Rip HamiltonGrant Hill admitted before Game 3 that his gameplan to contain Rip was to play as physical as possible, but by then it was already clear.

In Game 1, Hill (accidentally?) undercut Hamilton's legs on a layup attempt, resulting in an awkward fall that left Hamilton with a sore left wrist the rest of the way. And then in Game 2, Nelson continued Orlando's mission of thuggery on Hamilton with a flagrant foul on a fast break, hitting him so hard across the neck and face that his protective mask came lose.
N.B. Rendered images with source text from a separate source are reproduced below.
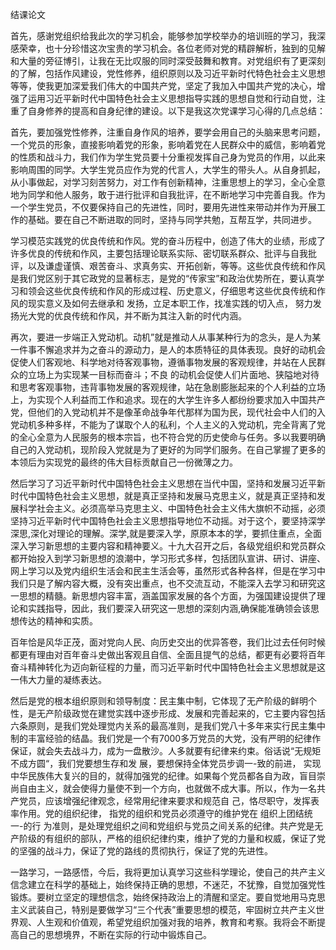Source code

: 结课论文

首先，感谢党组织给我此次的学习机会，能够参加学校举办的培训班的学习，我深感荣幸，也十分珍惜这次宝贵的学习机会。各位老师对党的精辟解析，独到的见解和大量的旁征博引，让我在无比叹服的同时深受鼓舞和教育。对党组织有了更深刻的了解，包括作风建设，党性修养，组织原则以及习近平新时代特色社会主义思想等等，使我更加深爱我们伟大的中国共产党，坚定了我加入中国共产党的决心，增强了运用习近平新时代中国特色社会主义思想指导实践的思想自觉和行动自觉，注重了自身修养的提高和自身纪律的建设。以下是我这次党课学习心得的几点总结：

首先，要加强党性修养，注重自身作风的培养，要学会用自己的头脑来思考问题，一个党员的形象，直接影响着党的形象，影响着党在人民群众中的威信，影响着党的性质和战斗力，我们作为学生党员要十分重视发挥自己身为党员的作用，以此来影响周围的同学。大学生党员应作为党的代言人，大学生的带头人。从自身抓起，从小事做起，对学习刻苦努力，对工作有创新精神，注重思想上的学习，全心全意地为同学和他人服务，敢于进行批评和自我批评，在不断地学习中完善自我。作为一个学生党员，不仅要保持自己的先进性，同时，要用先进性来带动并作为开展工作的基础。要在自己不断进取的同时，坚持与同学共勉，互帮互学，共同进步。

学习模范实践党的优良传统和作风。党的奋斗历程中，创造了伟大的业绩，形成了许多优良的传统和作风，主要包括理论联系实际、密切联系群众、批评与自我批评，以及谦虚谨慎、艰苦奋斗、求真务实、开拓创新，等等。这些优良传统和作风是我们党区别于其它政党的显著标志，是党的“传家宝”和政治优势所在，要认真学习和领会这些优良传统和作风的形成过程、历史意义，仔细思考这些优良传统和作风的现实意义及如何去继承和 发扬，立足本职工作，找准实践的切入点， 努力发扬光大党的优良传统和作风，并不断为其注入新的时代内涵。

再次，要进一步端正入党动机。动机”就是推动人从事某种行为的念头，是人为某一件事不懈追求并为之奋斗的源动力，是人的本质特征的具体表现。良好的动机会促使人们客观地、科学地对待客观事物，遵循事物发展的客观规律，并站在人民群众的立场上为实现某一目标而奋斗；不良 的动机会促使人们片面地、狭隘地对待和思考客观事物，违背事物发展的客观规律，站在急剧膨胀起来的个人利益的立场上，为实现个人利益而工作和追求。现在的大学生许多人都纷纷要求加入中国共产党，但他们的入党动机并不是像革命战争年代那样为国为民，现代社会中人们的入党动机多种多样，不能为了谋取个人的私利，个人主义的入党动机，完全背离了党的全心全意为人民服务的根本宗旨，也不符合党的历史使命与任务。多以我要明确自己的入党动机，现阶段入党就是为了更好的为同学们服务。在自己掌握了更多的本领后为实现党的最终的伟大目标贡献自己一份微薄之力。

然后学习了习近平新时代中国特色社会主义思想在当代中国，坚持和发展习近平新时代中国特色社会主义思想，就是真正坚持和发展马克思主义，就是真正坚持和发展科学社会主义。必须高举马克思主义、中国特色社会主义伟大旗帜不动摇，必须坚持习近平新时代中国特色社会主义思想指导地位不动摇。对于这个，要坚持深学深思,深化对理论的理解。深学,就是要深入学，原原本本的学，要抓住重点，全面深入学习新思想的主要内容和精神要义。十九大召开之后，各级党组织和党员群众都开始投入到学习新思想的浪潮中，学习形式多样，包括团队宣讲、研讨、讲座、网上学习以及党内组织生活会和民主生活会等，虽然形式各种各样，但是在学习中我们只是了解内容大概，没有突出重点，也不交流互动，不能深入去学习和研究这一思想的精髓。新思想内容丰富，涵盖国家发展的各个方面，为强国建设提供了理论和实践指导，因此，我们要深入研究这一思想的深刻内涵,确保能准确领会该思想传达的精神和实质。

百年恰是风华正茂，面对党向人民、向历史交出的优异答卷，我们比过去任何时候都更有理由对百年奋斗史做出客观且自信、全面且提气的总结，都更有必要将百年奋斗精神转化为迈向新征程的力量，而习近平新时代中国特色社会主义思想就是这一伟大力量的凝练表达。

然后是党的根本组织原则和领导制度：民主集中制，它体现了无产阶级的鲜明个性，是无产阶级政觉在建觉实践中逐步形成、发展和完善起来的，它主要内容包括六条原则，是我们党处理觉内关系的最高准则，是我们党八十多年来实行民主集中制的丰富经验的结晶。我们党是一个有7000多万党员的大党，没有严明的纪律作保证，就会失去战斗力，成为一盘散沙。人多就要有纪律来约束。俗话说“无规矩不成方圆“，我们党要想生存和发 展，要想保持全体党员步调一-致的前进， 实现中华民族伟大复兴的目的，就得加强党的纪律。如果每个党员都各自为政，盲目崇尚自由主义，就会使得力量使不到一个方向，也就做不成大事。所以，作为一名共产党员，应该增强纪律观念，经常用纪律来要求和规范自 己，恪尽职守，发挥表率作用。党的组织纪律， 指党的组织和党员必须遵守的维护党在 组织上团结统一-的行 为准则，是处理党组织之间和党组织与党员之间关系的纪律。共产党是无产阶级的有组织的部队，严格的组织纪律约束，维护了党的力量和权威，保证了党的坚强的战斗力，保证了党的路线的贯彻执行，保证了党的先进性。

一路学习，一路感悟，今后，我将更加认真学习这些科学理论，使自己的共产主义信念建立在科学的基础上，始终保持正确的思想，不迷茫，不犹豫，自觉加强党性锻炼。要树立坚定的理想信念，始终保持政治上的清醒和坚定。要自觉地用马克思主义武装自己，特别是要做学习“三个代表”重要思想的模范，牢固树立共产主义世界观、人生观和价值观，希望党组织加强对我的培养，教育和考察。我将会不断提高自己的思想境界，不断在实际的行动中锻炼自己。
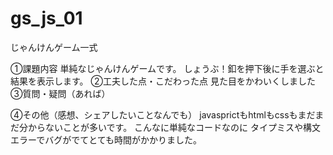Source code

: # gs_js_01
じゃんけんゲーム一式

①課題内容
単純なじゃんけんゲームです。
しょうぶ！釦を押下後に手を選ぶと結果を表示します。
②工夫した点・こだわった点
見た目をかわいくしました
③質問・疑問（あれば）

④その他（感想、シェアしたいことなんでも）
javasprictもhtmlもcssもまだまだ分からないことが多いです。
こんなに単純なコードなのに
タイプミスや構文エラーでバグがでてとても時間がかかりました。
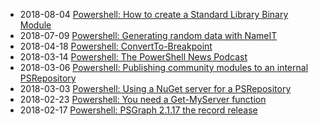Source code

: * 2018-08-04 [Powershell: How to create a Standard Library Binary Module](/2018-08-04-Powershell-Standard-Library-Binary-Module/?utm_source=blog&utm_medium=blog&utm_content=recent)
* 2018-07-09 [Powershell: Generating random data with NameIT](/2018-07-09-Powershell-NameIt-generate-random-data/?utm_source=blog&utm_medium=blog&utm_content=recent)
* 2018-04-18 [Powershell: ConvertTo-Breakpoint](/2018-04-18-Powershell-ConvertTo-Breakpoint/?utm_source=blog&utm_medium=blog&utm_content=recent)
* 2018-03-14 [Powershell: The PowerShell News Podcast](/2018-03-14-Powershell-The-PowerShell-News-Podcast/?utm_source=blog&utm_medium=blog&utm_content=recent)
* 2018-03-06 [Powershell: Publishing community modules to an internal PSRepository](/2018-03-06-Powershell-Managing-community-modules/?utm_source=blog&utm_medium=blog&utm_content=recent)
* 2018-03-03 [Powershell: Using a NuGet server for a PSRepository](/2018-03-03-Powershell-Using-a-NuGet-server-for-a-PSRepository/?utm_source=blog&utm_medium=blog&utm_content=recent)
* 2018-02-23 [Powershell: You need a Get-MyServer function](/2018-02-23-Powershell-Create-a-common-interface-to-your-datasets/?utm_source=blog&utm_medium=blog&utm_content=recent)
* 2018-02-17 [Powershell: PSGraph 2.1.17 the record release](/2018-02-17-Powershell-PSGraph-2.1.17-the-record-release/?utm_source=blog&utm_medium=blog&utm_content=recent)
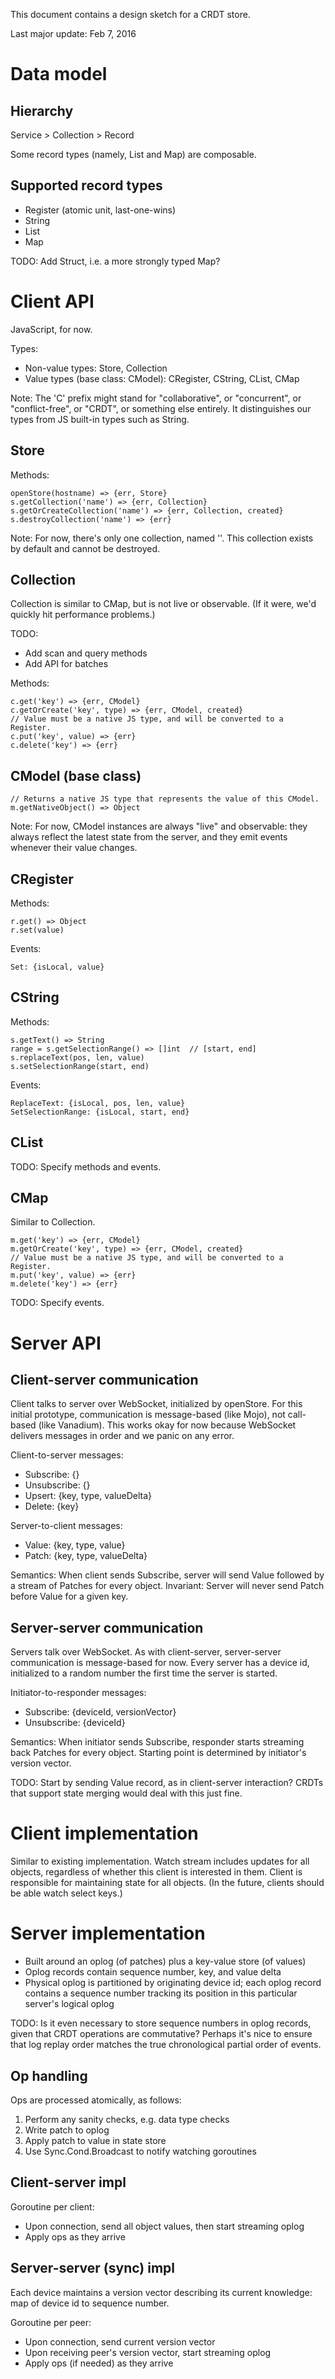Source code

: This document contains a design sketch for a CRDT store.

Last major update: Feb 7, 2016

# Data model

## Hierarchy

Service > Collection > Record

Some record types (namely, List and Map) are composable.

## Supported record types

- Register (atomic unit, last-one-wins)
- String
- List
- Map

TODO: Add Struct, i.e. a more strongly typed Map?

# Client API

JavaScript, for now.

Types:
- Non-value types: Store, Collection
- Value types (base class: CModel): CRegister, CString, CList, CMap

Note: The 'C' prefix might stand for "collaborative", or "concurrent", or
"conflict-free", or "CRDT", or something else entirely. It distinguishes our
types from JS built-in types such as String.

## Store

Methods:

    openStore(hostname) => {err, Store}
    s.getCollection('name') => {err, Collection}
    s.getOrCreateCollection('name') => {err, Collection, created}
    s.destroyCollection('name') => {err}

Note: For now, there's only one collection, named ''. This collection exists by
default and cannot be destroyed.

## Collection

Collection is similar to CMap, but is not live or observable. (If it were, we'd
quickly hit performance problems.)

TODO:
- Add scan and query methods
- Add API for batches

Methods:

    c.get('key') => {err, CModel}
    c.getOrCreate('key', type) => {err, CModel, created}
    // Value must be a native JS type, and will be converted to a Register.
    c.put('key', value) => {err}
    c.delete('key') => {err}

## CModel (base class)

    // Returns a native JS type that represents the value of this CModel.
    m.getNativeObject() => Object

Note: For now, CModel instances are always "live" and observable: they always
reflect the latest state from the server, and they emit events whenever their
value changes.

## CRegister

Methods:

    r.get() => Object
    r.set(value)

Events:

    Set: {isLocal, value}

## CString

Methods:

    s.getText() => String
    range = s.getSelectionRange() => []int  // [start, end]
    s.replaceText(pos, len, value)
    s.setSelectionRange(start, end)

Events:

    ReplaceText: {isLocal, pos, len, value}
    SetSelectionRange: {isLocal, start, end}

## CList

TODO: Specify methods and events.

## CMap

Similar to Collection.

    m.get('key') => {err, CModel}
    m.getOrCreate('key', type) => {err, CModel, created}
    // Value must be a native JS type, and will be converted to a Register.
    m.put('key', value) => {err}
    m.delete('key') => {err}

TODO: Specify events.

# Server API

## Client-server communication

Client talks to server over WebSocket, initialized by openStore. For this
initial prototype, communication is message-based (like Mojo), not call-based
(like Vanadium). This works okay for now because WebSocket delivers messages in
order and we panic on any error.

Client-to-server messages:
- Subscribe: {}
- Unsubscribe: {}
- Upsert: {key, type, valueDelta}
- Delete: {key}

Server-to-client messages:
- Value: {key, type, value}
- Patch: {key, type, valueDelta}

Semantics: When client sends Subscribe, server will send Value followed by a
stream of Patches for every object. Invariant: Server will never send Patch
before Value for a given key.

## Server-server communication

Servers talk over WebSocket. As with client-server, server-server communication
is message-based for now. Every server has a device id, initialized to a random
number the first time the server is started.

Initiator-to-responder messages:
- Subscribe: {deviceId, versionVector}
- Unsubscribe: {deviceId}

Semantics: When initiator sends Subscribe, responder starts streaming back
Patches for every object. Starting point is determined by initiator's version
vector.

TODO: Start by sending Value record, as in client-server interaction? CRDTs that
support state merging would deal with this just fine.

# Client implementation

Similar to existing implementation. Watch stream includes updates for all
objects, regardless of whether this client is interested in them. Client is
responsible for maintaining state for all objects. (In the future, clients
should be able watch select keys.)

# Server implementation

- Built around an oplog (of patches) plus a key-value store (of values)
- Oplog records contain sequence number, key, and value delta
- Physical oplog is partitioned by originating device id; each oplog record
  contains a sequence number tracking its position in this particular server's
  logical oplog

TODO: Is it even necessary to store sequence numbers in oplog records, given
that CRDT operations are commutative? Perhaps it's nice to ensure that log
replay order matches the true chronological partial order of events.

## Op handling

Ops are processed atomically, as follows:
1. Perform any sanity checks, e.g. data type checks
1. Write patch to oplog
1. Apply patch to value in state store
1. Use Sync.Cond.Broadcast to notify watching goroutines

## Client-server impl

Goroutine per client:
- Upon connection, send all object values, then start streaming oplog
- Apply ops as they arrive

## Server-server (sync) impl

Each device maintains a version vector describing its current knowledge: map of
device id to sequence number.

Goroutine per peer:
- Upon connection, send current version vector
- Upon receiving peer's version vector, start streaming oplog
- Apply ops (if needed) as they arrive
Rip said all the right things ("It's a waste of energy. It ain't going to work."), but the numbers don't lie: the career .451 shooter managed just .386 from the field, and in the final three games he never made more than six field goals.

(I don't want to start previewing the next series just yet, but I should add that it doesn't figure to get any easier for Rip, considering the fact that he's gotten into it with several members of the Bulls over the past couple of seasons. No matter if it's Kirk Hinrich or Ben Gordon covering him, he'll have a four-inch height advantage, which suggests Chicago may need to resort in a bit of extracurricular physical play to contain him.)

    Antonio McDyess isn't always automatic.

McDyess shot at least 54% over each of the last four months of the regular season, but he opened the playoffs ice cold, shooting just 25% in four games. Will it last? I doubt it, but it was awfully frustrating (and surprising) from a guy whose stroke was pure gold down the stretch. That said, he wasn't a complete liability: he was the team's leading rebounder with 9.3 boards per game and a valuable defender as part of the army of big men Detroit threw at Dwight Howard.

    Flip Saunders doesn't quite trust the bench.

Well, that's not entirely true, as McDyess played his usual minutes. But Carlos Delfino saw his playing time slashed from 16.7 minutes in the regular season to just 12.3 in the first round. Flip Murray earned a DNP in the first game, while Lindsey Hunter got a DNP in two. Dale Davis saw a bit more action than usual, which was to be expected against Dwight Howard, but Jason Maxiell combined for just nine minutes in two games.

What's interesting, though, is that the bench came through on several different occasions, especially in Game 4. Delfino scored all eight of his points on Saturday in the second quarter, helping spark a 16-2 run for Detroit to regain the lead after being down by as many as 10 points. Murray played just as well during that same stretch, recording four steals (and should have gotten a fifth were it not for a phantom call that went Grant Hill's way).

Saunders can afford to give his starters more minutes in the playoffs -- TV timeouts are longer, plus there aren't any back-to-backs -- but when a player comes through like Delfino did on Saturday, it'd be nice to find him at least a few more minutes the rest of the way. Instead, he stayed glued to the bench until the final 19 seconds of the fourth, when he replaced Chris Webber simply because the Pistons wanted good free-throw shooters on the floor as the Magic tried to stop the clock by fouling.

    Chauncey Billups is indispensable.

As much as I wouldn't have minded a few extra minutes for Delfino and Murray, it was pretty obvious that the Pistons were hurting every time Chauncey left the ballgame. Was this because Detroit's best matchup was Chauncey's advantage over Jameer Nelson? Who knows, but the fact Saunders was willing to leave Hunter on the bench should be a sign that Billups will log monster minutes the rest of the way.

There were a few other semi-noteworthy things I wanted to point out that didn't fit under a neat heading: both Tayshaun Prince (.535) and Chris Webber (.583) shot well over 50%; the team as a whole shot .443 from three-point land; and just like in years past, the best way to slow Rasheed is to get him into foul trouble.

Did I miss anything? Was there anything else the Pistons can take from this series? Leave your suggestions in the comments.